Lovely hot summer days and summer concerts on the lawns in the cool of the evenings each weekend… and this walk will include flowers here and there. The Banks Walk has many colourful flowers including the bank of Calocephalus lacteus [Section 210] with upright small cylindrical white buds beginning change to tiny yellow flowers. Then a Bulbine sp. [Section 210] with large yellow star flowers atop of bare stems surrounded by long succulent curved leaves. Colourful kangaroo paw cultivars can be seen throughout the gardens, but here include Anigozanthos ‘Bush Noon’ [Section 210] with floral tonings of orange and green and Anigozanthos ‘Bush Haze’ [Section 210] with floral tonings of yellow and pale green. On he other side of the Walk is the brilliance of Scaevola ‘New Blue’ [Section 174] with fan flowers decorating the ground-trailing stems while, as a backdrop, Eremophila nivea [Section 174] is an open shrub with mauve bugle flowers mingling with the soft grey foliage. Not to be outdone, Pelargonium rodneyanum [Section 174] is dense, prostrate and vivid with magenta coloured geranium flowers. Around the corner small white daisies of Brachyscome tatei [Section 174] grow beside the small herb, Calandrinia balonensis [Section 174], known as ‘parakeelya’, with bright pink open flowers amid the fleshy leaves.

Edging the Rainforest and growing in a fallen tree trunk, an orchid, Cymbidium suave [Section 125] has sprays of small greenish flowers, almost concealed by the flowing slender leaves. Seen better from here and close to the building, Melaleuca decora [Section 126] is quite a tall dense shrub with a canopy of white flowers. Baecked virgata ‘Howie’s Feathertips’ [Section 124] is of medium size and well covered with small white flowers. Scaevola albida [Section 124] has a covering of small mauve fan flowers over this suckering ground cover.

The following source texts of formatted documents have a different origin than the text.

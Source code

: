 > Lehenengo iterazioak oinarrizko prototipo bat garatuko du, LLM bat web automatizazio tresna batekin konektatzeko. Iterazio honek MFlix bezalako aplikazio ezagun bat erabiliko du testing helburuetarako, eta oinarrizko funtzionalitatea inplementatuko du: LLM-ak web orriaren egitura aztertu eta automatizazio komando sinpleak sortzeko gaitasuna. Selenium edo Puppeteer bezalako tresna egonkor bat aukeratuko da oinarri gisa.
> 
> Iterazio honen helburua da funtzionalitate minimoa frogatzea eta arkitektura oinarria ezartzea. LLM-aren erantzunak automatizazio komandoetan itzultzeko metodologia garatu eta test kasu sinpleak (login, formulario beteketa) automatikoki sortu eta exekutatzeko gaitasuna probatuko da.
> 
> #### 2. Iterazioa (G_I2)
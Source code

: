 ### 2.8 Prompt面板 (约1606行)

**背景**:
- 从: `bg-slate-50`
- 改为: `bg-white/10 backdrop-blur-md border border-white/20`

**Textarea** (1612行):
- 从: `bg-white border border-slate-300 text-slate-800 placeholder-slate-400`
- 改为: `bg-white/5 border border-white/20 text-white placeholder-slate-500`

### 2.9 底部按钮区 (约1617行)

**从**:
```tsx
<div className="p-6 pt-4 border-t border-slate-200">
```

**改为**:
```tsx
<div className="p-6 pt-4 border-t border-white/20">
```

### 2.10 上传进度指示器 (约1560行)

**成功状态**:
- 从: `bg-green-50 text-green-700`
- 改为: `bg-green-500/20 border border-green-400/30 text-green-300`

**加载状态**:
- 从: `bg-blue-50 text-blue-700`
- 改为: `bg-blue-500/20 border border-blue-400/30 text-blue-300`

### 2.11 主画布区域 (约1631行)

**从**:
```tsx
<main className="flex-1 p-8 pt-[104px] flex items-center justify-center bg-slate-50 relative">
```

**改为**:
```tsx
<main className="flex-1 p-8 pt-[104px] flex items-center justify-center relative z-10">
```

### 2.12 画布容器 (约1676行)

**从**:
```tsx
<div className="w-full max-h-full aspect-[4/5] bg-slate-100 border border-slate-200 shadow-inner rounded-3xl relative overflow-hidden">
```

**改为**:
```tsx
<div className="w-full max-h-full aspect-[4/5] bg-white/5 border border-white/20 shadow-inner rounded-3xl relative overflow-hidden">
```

Towards the Rock Garden, Grevillea ‘Scarlet Sprite’ [Section 119] is a dense hedge, always with numerous scarlet spider flowers. Closer to the Rock Garden is the tree form of Baeckea virgata [Section 107] with its white flowers seen above the surrounding trees. Above the waterfall the cream flower spikes of Xanthorrhoea macronema [Section 15D] can be seen, while, edging the pool, Lythrum salicaria [Section 15Q] has upright spikes of purple-pink flowers. Following the stairs to the right, Hibbertia pedunculata [Section 15S] has yellow open flowers brightening this dense semi-prostrate plant while opposite, Isotoma axillaris [Section 15R] displays its pale blue star flowers. Scaevola ‘New Blue’ [Section 15R] brightens this path and dazzles the above corner [Section 15J] opposite the grass trees, Xanthorrhoea johnsonii [Section 15N]. Along the top road opposite some flowering wattles, including Acacia constableri [Section 3], a spreading tree with soft cream perfumed flower balls, is Dampiera sylvestris [Section 15H] a dense suckering upright plant capped with rich blue flowers. Beside it is Scaevola albida var. albida [Section 15H] displaying its white fan flowers. More kangaroo paws, Anigozanthos flavidus [Section 15H] stand tall with eye-catching burnt-red flowers atop long stems.

The cooling Rainforest is further ahead … Barbara Daly.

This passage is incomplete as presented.